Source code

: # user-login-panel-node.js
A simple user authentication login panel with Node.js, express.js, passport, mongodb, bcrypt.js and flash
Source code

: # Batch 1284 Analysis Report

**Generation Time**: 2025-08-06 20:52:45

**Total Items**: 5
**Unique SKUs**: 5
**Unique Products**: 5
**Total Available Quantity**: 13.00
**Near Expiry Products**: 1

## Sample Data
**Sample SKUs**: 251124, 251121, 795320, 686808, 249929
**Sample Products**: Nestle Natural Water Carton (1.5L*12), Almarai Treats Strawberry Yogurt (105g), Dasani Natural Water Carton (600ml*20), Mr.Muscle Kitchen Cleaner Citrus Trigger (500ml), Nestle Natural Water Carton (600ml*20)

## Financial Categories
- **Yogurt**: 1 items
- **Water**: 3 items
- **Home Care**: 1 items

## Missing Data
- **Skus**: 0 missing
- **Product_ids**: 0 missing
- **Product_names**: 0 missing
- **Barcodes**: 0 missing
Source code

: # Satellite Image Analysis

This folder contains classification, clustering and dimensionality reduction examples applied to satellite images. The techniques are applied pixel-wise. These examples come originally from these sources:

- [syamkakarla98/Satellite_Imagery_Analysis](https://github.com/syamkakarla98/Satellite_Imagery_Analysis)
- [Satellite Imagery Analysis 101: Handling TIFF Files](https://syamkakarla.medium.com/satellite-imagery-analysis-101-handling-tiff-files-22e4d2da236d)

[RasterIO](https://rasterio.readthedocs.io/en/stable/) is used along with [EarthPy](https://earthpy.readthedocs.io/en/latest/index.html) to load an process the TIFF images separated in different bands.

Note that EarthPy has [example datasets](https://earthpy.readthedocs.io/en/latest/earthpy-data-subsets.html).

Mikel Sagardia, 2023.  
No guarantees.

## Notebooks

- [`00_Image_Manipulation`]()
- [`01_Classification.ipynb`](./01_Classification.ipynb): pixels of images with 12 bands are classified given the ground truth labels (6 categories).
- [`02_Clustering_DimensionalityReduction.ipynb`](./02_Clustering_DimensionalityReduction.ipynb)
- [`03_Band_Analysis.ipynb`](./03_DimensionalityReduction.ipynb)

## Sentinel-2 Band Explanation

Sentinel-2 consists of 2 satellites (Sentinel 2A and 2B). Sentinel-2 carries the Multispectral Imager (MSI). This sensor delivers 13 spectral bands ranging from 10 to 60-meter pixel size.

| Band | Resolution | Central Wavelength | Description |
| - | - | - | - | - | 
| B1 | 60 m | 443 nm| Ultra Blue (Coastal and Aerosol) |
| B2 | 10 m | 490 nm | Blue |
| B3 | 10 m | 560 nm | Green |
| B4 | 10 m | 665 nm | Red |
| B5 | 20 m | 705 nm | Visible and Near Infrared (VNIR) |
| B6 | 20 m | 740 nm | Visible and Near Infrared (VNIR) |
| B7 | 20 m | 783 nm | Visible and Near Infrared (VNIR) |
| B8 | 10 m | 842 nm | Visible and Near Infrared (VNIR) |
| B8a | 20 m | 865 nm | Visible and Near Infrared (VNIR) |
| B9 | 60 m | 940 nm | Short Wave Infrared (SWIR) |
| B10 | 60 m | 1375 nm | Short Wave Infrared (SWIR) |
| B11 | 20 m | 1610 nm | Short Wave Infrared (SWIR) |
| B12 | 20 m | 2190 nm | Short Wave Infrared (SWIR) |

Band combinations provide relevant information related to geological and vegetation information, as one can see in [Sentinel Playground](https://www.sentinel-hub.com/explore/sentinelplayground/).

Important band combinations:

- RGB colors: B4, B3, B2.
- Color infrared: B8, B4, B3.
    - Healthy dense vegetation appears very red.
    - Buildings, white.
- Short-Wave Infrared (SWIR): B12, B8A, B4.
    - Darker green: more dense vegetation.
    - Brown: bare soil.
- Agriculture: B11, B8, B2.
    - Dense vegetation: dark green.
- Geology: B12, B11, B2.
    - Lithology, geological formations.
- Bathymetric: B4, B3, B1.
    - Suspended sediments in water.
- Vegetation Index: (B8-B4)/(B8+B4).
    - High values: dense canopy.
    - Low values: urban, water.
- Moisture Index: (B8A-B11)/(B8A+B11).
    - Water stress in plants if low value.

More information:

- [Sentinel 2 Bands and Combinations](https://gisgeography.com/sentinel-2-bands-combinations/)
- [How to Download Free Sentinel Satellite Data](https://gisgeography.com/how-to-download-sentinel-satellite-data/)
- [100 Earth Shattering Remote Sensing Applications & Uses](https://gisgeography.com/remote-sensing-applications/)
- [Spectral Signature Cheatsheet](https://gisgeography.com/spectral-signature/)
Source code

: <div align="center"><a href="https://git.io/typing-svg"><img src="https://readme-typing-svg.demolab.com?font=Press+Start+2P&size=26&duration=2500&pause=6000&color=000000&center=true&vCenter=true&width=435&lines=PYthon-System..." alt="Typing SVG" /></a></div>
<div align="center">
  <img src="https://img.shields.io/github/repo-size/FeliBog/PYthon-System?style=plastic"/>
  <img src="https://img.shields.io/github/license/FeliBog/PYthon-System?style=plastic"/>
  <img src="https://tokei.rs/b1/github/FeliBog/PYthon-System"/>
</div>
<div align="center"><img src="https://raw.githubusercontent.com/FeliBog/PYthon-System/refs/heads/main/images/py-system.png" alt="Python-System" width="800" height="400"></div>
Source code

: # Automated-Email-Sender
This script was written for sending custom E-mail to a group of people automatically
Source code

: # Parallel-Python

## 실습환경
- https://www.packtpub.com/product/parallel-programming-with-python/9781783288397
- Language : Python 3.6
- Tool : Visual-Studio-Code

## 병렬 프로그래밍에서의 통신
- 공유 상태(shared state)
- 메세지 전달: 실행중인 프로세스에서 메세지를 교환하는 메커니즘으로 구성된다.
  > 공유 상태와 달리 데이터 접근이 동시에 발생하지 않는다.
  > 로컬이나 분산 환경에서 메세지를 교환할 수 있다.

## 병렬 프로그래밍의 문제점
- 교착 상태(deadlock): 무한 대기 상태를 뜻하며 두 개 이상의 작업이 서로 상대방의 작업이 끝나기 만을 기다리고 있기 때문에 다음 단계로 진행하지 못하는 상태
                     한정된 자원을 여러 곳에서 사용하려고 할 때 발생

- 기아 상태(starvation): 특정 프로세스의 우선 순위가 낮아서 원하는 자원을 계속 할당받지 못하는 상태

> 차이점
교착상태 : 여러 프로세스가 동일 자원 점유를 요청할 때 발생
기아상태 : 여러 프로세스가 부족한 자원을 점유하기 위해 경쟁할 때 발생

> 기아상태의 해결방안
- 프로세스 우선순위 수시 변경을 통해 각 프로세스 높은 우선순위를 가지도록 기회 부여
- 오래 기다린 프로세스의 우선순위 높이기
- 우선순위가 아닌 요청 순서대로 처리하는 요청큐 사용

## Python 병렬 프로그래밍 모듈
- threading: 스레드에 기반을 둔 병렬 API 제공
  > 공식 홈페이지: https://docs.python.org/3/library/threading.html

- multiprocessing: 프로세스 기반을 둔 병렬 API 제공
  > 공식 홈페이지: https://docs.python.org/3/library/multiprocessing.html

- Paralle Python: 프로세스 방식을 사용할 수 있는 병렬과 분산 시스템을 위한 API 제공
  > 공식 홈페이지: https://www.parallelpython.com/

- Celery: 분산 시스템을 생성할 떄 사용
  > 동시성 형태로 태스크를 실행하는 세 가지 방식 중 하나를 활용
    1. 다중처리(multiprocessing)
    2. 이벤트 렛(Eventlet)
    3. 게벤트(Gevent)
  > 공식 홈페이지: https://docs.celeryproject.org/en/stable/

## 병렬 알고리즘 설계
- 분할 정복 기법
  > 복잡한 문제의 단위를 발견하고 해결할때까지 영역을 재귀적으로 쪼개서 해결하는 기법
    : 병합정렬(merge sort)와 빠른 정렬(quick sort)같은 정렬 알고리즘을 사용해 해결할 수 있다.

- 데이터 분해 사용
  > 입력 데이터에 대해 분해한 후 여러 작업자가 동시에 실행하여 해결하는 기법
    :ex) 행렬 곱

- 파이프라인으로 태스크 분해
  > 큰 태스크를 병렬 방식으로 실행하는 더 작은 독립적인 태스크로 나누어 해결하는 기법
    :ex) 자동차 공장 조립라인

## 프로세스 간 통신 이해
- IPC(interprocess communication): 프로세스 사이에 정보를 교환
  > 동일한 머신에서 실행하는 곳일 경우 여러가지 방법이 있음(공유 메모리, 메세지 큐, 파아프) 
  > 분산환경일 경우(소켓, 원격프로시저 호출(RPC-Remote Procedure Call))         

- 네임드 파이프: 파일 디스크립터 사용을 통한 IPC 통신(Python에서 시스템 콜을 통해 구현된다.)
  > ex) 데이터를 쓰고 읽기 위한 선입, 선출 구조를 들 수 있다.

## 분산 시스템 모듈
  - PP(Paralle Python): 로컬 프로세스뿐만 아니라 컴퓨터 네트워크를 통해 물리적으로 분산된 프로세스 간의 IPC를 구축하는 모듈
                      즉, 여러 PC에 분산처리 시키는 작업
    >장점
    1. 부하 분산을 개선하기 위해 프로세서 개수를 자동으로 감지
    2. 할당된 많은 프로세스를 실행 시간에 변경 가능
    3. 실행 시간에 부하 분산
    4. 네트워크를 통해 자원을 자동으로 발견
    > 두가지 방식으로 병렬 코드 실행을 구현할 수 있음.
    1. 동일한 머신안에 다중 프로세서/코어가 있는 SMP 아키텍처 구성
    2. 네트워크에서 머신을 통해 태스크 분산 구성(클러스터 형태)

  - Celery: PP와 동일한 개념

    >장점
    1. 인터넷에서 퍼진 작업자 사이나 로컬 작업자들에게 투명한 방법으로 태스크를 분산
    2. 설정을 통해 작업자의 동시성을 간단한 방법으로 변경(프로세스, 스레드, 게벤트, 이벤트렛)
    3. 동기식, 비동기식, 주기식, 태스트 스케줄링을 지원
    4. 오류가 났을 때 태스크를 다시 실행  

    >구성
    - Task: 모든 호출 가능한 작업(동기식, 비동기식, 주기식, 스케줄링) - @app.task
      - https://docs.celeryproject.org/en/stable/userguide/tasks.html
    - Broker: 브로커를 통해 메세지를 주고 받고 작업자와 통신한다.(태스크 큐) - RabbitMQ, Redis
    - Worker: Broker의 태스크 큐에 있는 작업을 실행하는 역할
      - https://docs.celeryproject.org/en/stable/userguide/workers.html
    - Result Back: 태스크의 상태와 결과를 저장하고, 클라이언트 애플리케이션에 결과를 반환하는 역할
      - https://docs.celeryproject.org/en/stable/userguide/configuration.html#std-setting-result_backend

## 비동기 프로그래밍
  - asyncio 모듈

What you need to do — Copy out the data above word for word, starting at its first line and ending with the line that contains "[RasterIO](https://rasterio.readthedocs.io/en/stable/) is used".

Solution to the problem —
Source code

: # user-login-panel-node.js
A simple user authentication login panel with Node.js, express.js, passport, mongodb, bcrypt.js and flash
Source code

: # Batch 1284 Analysis Report

**Generation Time**: 2025-08-06 20:52:45

**Total Items**: 5
**Unique SKUs**: 5
**Unique Products**: 5
**Total Available Quantity**: 13.00
**Near Expiry Products**: 1

## Sample Data
**Sample SKUs**: 251124, 251121, 795320, 686808, 249929
**Sample Products**: Nestle Natural Water Carton (1.5L*12), Almarai Treats Strawberry Yogurt (105g), Dasani Natural Water Carton (600ml*20), Mr.Muscle Kitchen Cleaner Citrus Trigger (500ml), Nestle Natural Water Carton (600ml*20)

## Financial Categories
- **Yogurt**: 1 items
- **Water**: 3 items
- **Home Care**: 1 items

## Missing Data
- **Skus**: 0 missing
- **Product_ids**: 0 missing
- **Product_names**: 0 missing
- **Barcodes**: 0 missing
Source code

: # Satellite Image Analysis

This folder contains classification, clustering and dimensionality reduction examples applied to satellite images. The techniques are applied pixel-wise. These examples come originally from these sources:

- [syamkakarla98/Satellite_Imagery_Analysis](https://github.com/syamkakarla98/Satellite_Imagery_Analysis)
- [Satellite Imagery Analysis 101: Handling TIFF Files](https://syamkakarla.medium.com/satellite-imagery-analysis-101-handling-tiff-files-22e4d2da236d)

[RasterIO](https://rasterio.readthedocs.io/en/stable/) is used along with [EarthPy](https://earthpy.readthedocs.io/en/latest/index.html) to load an process the TIFF images separated in different bands.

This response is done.